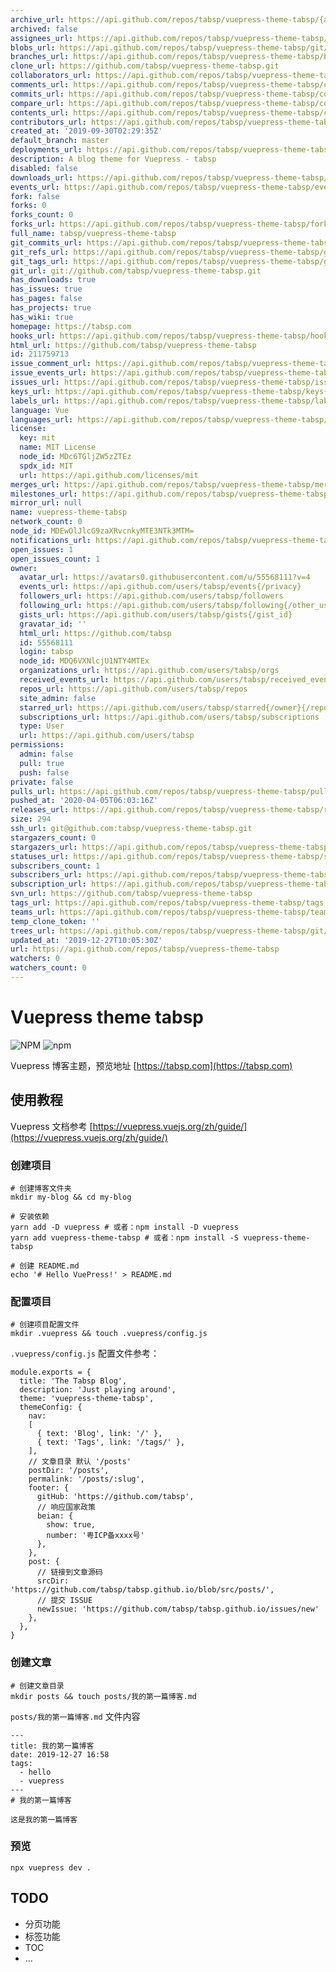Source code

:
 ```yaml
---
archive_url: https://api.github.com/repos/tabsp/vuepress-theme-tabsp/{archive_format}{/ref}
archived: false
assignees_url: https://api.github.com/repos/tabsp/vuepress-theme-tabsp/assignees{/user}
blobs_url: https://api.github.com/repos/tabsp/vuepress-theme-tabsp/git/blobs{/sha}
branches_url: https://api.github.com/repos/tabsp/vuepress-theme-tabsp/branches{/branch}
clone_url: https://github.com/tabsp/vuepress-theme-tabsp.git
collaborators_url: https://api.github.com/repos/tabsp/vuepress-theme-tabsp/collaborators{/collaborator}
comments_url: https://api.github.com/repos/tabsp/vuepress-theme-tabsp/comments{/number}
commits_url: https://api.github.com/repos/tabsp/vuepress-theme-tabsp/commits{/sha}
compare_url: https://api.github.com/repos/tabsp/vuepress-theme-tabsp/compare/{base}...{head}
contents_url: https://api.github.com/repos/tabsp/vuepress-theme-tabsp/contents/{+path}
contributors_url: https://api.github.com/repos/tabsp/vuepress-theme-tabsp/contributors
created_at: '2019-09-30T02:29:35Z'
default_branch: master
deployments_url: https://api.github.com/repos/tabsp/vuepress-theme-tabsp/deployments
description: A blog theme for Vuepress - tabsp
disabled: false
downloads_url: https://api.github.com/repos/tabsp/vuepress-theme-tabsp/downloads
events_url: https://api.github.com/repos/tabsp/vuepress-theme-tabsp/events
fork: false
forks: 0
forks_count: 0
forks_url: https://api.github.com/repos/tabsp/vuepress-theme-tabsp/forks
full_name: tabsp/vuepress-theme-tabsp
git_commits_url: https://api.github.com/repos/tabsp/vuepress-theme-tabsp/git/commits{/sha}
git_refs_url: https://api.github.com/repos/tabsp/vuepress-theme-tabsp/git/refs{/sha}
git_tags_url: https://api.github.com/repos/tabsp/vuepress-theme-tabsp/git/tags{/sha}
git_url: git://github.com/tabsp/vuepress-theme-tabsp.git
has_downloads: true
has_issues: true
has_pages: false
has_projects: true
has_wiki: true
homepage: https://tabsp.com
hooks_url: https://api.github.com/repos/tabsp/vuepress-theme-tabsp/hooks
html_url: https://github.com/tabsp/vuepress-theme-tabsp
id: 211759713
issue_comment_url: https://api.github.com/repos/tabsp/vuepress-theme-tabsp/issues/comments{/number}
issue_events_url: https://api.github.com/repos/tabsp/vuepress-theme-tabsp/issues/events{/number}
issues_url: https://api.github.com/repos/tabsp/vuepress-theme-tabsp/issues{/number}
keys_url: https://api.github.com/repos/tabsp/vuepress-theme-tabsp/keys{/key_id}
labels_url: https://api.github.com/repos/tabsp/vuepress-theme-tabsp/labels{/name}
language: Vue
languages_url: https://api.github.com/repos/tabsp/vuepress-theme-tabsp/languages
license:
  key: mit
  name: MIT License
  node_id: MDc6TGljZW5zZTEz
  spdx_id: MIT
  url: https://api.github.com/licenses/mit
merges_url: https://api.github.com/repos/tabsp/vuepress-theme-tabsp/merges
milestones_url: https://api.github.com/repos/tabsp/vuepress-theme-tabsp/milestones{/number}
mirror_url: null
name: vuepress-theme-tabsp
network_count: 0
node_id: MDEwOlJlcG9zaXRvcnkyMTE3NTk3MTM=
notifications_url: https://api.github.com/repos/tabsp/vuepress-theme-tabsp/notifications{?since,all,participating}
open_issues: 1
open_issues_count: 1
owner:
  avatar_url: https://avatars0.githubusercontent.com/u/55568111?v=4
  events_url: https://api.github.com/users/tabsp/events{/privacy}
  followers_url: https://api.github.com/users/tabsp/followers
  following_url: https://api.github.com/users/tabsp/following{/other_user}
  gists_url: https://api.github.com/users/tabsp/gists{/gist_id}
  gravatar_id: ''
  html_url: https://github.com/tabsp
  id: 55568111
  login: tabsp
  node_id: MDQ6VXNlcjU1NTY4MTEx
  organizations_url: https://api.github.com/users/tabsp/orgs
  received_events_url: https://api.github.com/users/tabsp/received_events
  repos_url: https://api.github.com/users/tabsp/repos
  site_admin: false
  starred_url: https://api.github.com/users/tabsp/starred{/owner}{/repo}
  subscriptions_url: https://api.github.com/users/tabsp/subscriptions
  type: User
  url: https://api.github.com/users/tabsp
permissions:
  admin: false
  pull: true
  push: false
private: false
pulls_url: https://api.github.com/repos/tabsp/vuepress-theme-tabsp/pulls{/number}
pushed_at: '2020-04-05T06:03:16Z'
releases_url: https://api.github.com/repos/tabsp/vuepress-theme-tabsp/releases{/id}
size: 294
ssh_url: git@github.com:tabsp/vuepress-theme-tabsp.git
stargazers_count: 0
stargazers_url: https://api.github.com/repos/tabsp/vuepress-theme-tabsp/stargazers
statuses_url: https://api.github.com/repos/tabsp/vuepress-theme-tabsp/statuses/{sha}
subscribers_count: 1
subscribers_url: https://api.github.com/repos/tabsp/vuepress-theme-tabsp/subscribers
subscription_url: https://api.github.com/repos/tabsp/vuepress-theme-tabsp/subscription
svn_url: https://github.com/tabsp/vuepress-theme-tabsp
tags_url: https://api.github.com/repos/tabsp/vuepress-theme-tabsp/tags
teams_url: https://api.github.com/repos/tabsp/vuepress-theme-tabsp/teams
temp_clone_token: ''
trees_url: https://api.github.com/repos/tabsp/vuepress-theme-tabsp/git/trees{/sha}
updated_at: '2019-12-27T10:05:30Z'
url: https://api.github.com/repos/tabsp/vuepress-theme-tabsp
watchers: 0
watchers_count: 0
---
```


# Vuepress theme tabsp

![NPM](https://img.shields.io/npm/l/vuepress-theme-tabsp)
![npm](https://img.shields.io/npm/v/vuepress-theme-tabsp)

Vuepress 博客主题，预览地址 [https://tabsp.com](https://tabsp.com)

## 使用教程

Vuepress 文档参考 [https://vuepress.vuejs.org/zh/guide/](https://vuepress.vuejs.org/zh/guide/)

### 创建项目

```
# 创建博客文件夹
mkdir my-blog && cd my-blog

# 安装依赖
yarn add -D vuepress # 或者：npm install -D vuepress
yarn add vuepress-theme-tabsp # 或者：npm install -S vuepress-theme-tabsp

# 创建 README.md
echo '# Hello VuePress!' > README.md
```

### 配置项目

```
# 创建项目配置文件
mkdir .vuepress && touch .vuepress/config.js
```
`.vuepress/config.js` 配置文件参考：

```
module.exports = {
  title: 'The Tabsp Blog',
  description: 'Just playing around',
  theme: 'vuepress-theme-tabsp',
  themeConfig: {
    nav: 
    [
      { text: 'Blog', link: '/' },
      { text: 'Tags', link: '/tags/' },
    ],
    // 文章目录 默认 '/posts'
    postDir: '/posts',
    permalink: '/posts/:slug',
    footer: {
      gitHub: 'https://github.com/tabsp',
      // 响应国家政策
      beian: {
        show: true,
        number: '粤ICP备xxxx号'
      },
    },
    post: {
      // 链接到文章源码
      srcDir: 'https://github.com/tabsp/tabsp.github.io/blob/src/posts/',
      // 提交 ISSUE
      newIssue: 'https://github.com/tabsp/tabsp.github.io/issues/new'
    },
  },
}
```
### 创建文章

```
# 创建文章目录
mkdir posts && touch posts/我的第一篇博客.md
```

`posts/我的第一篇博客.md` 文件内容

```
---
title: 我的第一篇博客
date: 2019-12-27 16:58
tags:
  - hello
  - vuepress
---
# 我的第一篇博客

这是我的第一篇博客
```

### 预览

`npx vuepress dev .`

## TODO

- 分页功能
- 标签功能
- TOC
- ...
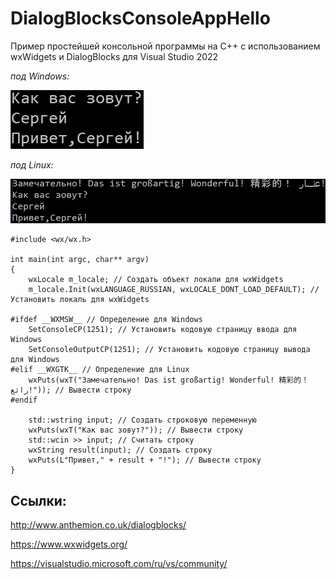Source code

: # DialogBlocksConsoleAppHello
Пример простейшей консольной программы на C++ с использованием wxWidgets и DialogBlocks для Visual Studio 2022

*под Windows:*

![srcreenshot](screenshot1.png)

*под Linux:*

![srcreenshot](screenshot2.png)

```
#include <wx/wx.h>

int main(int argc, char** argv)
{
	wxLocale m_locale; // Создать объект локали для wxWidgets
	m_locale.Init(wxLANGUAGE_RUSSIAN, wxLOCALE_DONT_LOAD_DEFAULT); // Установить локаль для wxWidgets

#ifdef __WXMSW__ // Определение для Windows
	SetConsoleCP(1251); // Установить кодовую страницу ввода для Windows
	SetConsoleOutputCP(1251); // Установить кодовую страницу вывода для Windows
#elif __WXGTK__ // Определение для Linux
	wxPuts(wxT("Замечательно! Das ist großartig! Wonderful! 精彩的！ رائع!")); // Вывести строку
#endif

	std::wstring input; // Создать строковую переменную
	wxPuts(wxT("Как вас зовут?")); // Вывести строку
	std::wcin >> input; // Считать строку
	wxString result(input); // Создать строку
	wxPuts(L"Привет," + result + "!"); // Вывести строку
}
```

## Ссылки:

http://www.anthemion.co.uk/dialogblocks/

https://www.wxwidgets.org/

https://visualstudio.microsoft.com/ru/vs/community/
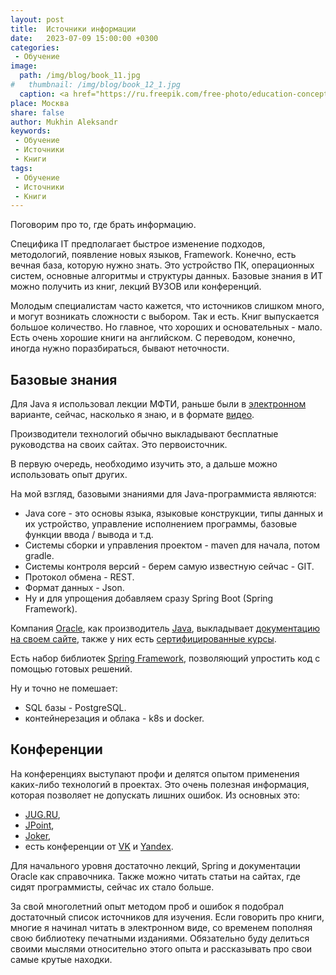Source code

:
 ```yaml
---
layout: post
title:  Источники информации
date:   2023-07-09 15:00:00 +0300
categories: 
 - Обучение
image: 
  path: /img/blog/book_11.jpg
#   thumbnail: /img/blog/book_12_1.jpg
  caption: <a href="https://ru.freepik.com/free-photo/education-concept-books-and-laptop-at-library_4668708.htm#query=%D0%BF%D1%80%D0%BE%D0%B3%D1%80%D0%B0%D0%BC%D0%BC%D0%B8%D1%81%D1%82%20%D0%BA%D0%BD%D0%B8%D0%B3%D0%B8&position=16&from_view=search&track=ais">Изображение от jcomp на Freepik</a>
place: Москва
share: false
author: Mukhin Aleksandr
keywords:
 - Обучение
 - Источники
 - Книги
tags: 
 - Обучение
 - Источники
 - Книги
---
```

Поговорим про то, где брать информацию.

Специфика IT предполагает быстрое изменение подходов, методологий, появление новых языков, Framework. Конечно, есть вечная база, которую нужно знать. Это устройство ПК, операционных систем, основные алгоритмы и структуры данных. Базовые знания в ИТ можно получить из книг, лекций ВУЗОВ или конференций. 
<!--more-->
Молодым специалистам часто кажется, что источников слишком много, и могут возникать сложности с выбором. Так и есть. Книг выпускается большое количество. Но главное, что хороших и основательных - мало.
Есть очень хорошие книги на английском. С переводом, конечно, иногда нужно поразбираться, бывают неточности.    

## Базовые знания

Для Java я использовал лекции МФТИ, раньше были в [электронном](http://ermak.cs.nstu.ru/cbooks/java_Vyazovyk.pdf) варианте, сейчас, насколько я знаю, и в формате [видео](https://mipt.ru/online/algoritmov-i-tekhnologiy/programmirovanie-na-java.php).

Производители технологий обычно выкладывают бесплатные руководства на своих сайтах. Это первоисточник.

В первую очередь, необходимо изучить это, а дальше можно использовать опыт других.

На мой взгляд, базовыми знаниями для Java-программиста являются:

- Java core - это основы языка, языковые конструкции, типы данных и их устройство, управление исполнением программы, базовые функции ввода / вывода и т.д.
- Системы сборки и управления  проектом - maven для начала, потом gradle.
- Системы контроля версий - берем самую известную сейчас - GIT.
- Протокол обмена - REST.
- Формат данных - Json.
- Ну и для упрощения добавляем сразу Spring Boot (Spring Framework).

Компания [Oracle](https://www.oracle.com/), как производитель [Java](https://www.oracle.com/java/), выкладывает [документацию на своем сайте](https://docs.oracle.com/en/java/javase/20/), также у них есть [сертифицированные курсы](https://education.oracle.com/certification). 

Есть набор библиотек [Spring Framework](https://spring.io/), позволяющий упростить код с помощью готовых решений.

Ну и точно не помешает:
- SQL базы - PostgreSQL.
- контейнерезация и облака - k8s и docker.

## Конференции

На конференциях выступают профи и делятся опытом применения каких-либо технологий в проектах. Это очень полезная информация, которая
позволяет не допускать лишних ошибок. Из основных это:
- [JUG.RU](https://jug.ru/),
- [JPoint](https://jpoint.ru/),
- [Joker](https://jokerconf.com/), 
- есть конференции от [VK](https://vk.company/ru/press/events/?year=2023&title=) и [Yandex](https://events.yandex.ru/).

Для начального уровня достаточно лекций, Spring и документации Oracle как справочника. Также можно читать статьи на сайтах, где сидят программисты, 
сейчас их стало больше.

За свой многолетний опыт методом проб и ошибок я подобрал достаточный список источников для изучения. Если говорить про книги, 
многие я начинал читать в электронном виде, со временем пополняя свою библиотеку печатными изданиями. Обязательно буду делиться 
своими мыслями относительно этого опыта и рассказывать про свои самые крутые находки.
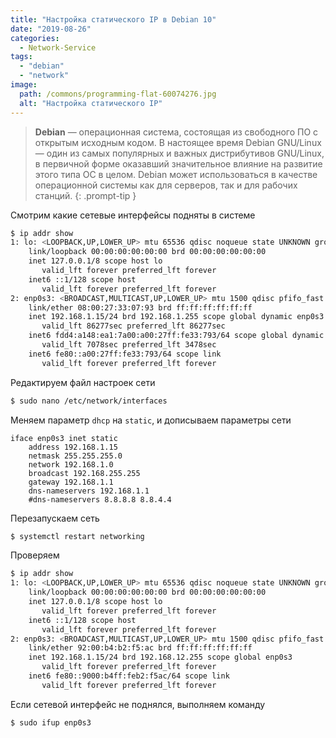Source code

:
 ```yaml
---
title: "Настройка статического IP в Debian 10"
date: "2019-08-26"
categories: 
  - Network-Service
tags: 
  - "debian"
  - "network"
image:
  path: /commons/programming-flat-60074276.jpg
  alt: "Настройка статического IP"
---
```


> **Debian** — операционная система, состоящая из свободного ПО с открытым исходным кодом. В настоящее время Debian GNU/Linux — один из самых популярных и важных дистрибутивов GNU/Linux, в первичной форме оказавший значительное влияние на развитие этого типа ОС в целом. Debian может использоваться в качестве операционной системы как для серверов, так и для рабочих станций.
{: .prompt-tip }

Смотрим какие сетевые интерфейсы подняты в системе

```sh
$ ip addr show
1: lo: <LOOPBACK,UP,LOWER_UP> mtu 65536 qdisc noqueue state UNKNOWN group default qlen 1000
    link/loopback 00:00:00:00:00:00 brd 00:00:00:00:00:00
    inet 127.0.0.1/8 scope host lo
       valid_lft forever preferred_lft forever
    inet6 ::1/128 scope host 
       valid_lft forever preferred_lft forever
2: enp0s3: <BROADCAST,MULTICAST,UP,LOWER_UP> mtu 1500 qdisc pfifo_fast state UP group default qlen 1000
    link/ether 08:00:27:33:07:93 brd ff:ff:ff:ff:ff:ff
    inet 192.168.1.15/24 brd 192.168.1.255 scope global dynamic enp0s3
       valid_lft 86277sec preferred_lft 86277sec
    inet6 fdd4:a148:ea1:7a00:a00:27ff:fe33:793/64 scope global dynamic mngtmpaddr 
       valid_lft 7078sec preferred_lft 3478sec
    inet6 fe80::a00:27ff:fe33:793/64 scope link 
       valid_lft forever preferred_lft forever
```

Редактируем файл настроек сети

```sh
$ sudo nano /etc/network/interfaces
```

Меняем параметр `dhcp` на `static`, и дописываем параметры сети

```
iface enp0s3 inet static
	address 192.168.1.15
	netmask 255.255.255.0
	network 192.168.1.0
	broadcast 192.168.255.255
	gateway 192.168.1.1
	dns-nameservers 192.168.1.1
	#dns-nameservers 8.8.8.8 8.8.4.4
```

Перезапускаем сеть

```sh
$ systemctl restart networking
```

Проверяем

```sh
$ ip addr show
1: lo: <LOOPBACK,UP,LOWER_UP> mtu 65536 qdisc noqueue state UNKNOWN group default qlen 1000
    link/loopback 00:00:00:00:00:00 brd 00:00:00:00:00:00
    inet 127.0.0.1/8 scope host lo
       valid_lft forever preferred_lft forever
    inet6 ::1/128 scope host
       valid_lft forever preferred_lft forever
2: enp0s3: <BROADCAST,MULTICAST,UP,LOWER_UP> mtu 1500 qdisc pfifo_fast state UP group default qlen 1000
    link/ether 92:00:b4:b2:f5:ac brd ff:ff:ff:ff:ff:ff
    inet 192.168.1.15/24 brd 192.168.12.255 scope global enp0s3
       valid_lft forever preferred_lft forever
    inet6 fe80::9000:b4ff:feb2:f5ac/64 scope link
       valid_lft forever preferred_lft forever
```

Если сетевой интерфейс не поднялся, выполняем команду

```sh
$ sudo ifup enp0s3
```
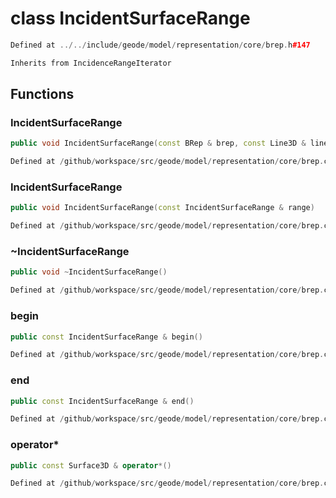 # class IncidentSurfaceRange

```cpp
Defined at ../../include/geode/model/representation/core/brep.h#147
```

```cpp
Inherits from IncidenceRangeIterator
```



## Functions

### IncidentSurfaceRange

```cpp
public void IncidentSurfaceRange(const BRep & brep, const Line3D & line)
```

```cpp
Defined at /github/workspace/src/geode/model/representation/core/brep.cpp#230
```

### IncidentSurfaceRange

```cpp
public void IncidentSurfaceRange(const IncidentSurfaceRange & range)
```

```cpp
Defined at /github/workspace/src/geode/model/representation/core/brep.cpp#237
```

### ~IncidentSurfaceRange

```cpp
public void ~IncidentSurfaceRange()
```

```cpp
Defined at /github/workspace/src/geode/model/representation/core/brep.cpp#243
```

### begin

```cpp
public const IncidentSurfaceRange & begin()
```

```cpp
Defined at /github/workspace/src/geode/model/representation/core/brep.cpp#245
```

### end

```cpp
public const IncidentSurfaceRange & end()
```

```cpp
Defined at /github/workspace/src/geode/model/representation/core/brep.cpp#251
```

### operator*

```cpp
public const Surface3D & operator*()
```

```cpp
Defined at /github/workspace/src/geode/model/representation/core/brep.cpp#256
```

********************

* **What needs to be done**
Extract from the records above the lines from the one containing "- Java core" to the one containing "- SQL базы - PostgreSQL.", both lines included, exactly as they appear and with nothing else.

* **Exercise answer**
- Java core - это основы языка, языковые конструкции, типы данных и их устройство, управление исполнением программы, базовые функции ввода / вывода и т.д.
- Системы сборки и управления  проектом - maven для начала, потом gradle.
- Системы контроля версий - берем самую известную сейчас - GIT.
- Протокол обмена - REST.
- Формат данных - Json.
- Ну и для упрощения добавляем сразу Spring Boot (Spring Framework).

Компания [Oracle](https://www.oracle.com/), как производитель [Java](https://www.oracle.com/java/), выкладывает [документацию на своем сайте](https://docs.oracle.com/en/java/javase/20/), также у них есть [сертифицированные курсы](https://education.oracle.com/certification). 

Есть набор библиотек [Spring Framework](https://spring.io/), позволяющий упростить код с помощью готовых решений.

Ну и точно не помешает:
- SQL базы - PostgreSQL.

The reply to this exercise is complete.